Drug developers are increasingly investing in ESC research and development. Novo Nordisk has a major stem cell program in the area of Type 1 diabetes and hopes to enter clinical testing with a product candidate within the next few years. That company is also looking to develop stem cell therapies for such conditions as Parkinson’s disease, chronic heart failure, and AMD. Additionally, Sigilon Therapeutics and Lilly have teamed up on a Type 1 diabetes stem cell program, and start-up Semma Therapeutics is also developing cell therapy for that condition.
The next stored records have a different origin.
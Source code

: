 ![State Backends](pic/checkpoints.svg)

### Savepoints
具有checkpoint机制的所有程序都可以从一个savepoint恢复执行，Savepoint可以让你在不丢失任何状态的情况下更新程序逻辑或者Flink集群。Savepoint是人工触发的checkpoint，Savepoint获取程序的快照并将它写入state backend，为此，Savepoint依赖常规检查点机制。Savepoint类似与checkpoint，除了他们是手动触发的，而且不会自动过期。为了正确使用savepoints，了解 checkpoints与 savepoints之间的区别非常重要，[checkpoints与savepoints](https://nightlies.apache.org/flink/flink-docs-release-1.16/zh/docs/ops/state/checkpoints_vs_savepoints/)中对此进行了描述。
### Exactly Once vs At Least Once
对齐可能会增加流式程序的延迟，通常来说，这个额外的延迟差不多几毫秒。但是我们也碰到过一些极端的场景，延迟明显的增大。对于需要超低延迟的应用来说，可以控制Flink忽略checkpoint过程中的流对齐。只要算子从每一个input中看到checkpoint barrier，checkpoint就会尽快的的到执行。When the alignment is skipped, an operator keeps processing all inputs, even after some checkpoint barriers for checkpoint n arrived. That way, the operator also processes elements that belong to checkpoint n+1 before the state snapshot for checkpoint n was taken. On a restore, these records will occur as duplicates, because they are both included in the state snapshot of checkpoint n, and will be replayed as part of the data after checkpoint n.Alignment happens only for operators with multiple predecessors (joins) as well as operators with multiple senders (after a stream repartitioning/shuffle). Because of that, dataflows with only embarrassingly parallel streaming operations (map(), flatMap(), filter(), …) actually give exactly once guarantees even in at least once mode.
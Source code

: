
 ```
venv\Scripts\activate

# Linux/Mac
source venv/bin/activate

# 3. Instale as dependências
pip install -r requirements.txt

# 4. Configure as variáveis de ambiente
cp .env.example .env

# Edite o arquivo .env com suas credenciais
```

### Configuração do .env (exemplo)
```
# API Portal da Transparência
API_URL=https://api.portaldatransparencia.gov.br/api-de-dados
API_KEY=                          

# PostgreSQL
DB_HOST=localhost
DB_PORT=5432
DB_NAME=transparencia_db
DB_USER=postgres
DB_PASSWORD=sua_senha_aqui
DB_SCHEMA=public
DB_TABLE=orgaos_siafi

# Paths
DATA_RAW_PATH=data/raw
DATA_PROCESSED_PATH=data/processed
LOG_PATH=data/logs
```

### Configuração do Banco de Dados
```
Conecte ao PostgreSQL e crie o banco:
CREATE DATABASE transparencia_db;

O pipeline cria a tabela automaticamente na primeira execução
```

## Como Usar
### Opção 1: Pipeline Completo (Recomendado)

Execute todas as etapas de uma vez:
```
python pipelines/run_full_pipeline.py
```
The U.S. Food and Drug Administration (FDA) has voiced safety concerns about many stem cell efforts, clamping down on a number of clinics that have sprung up with little oversight to commercialize stem cell procedures, sometimes with serious adverse effects to patients. However, FDA Commissioner Scott Gottlieb and the Director of the Center for Biologics Evaluation and Research, Peter Marks, recently authored a special report in the New England Journal of Medicine conceding that the conventional drug approval paradigm is not appropriate for stem cell products, whose novelty requires a more flexible path to approval. The authors proposed that the FDA use the expanded authority granted to the agency by the 21st Century Cures Act, which includes a Regenerative Medicine Advanced Therapy (RMAT) designation aimed at speeding up the review of stem cell therapies, tissue-based products, and gene therapy treatments. The RMAT designation can be obtained through the use of preliminary clinical data and evidence showing that a product has the potential to address an unmet medical need, rather than just provide an improvement over existing therapies. Notably, the FDA also plans to work closely with small investigators and companies in order to assist them in meeting approval standards for innovative products, with a goal of finding a balance between safety and innovation.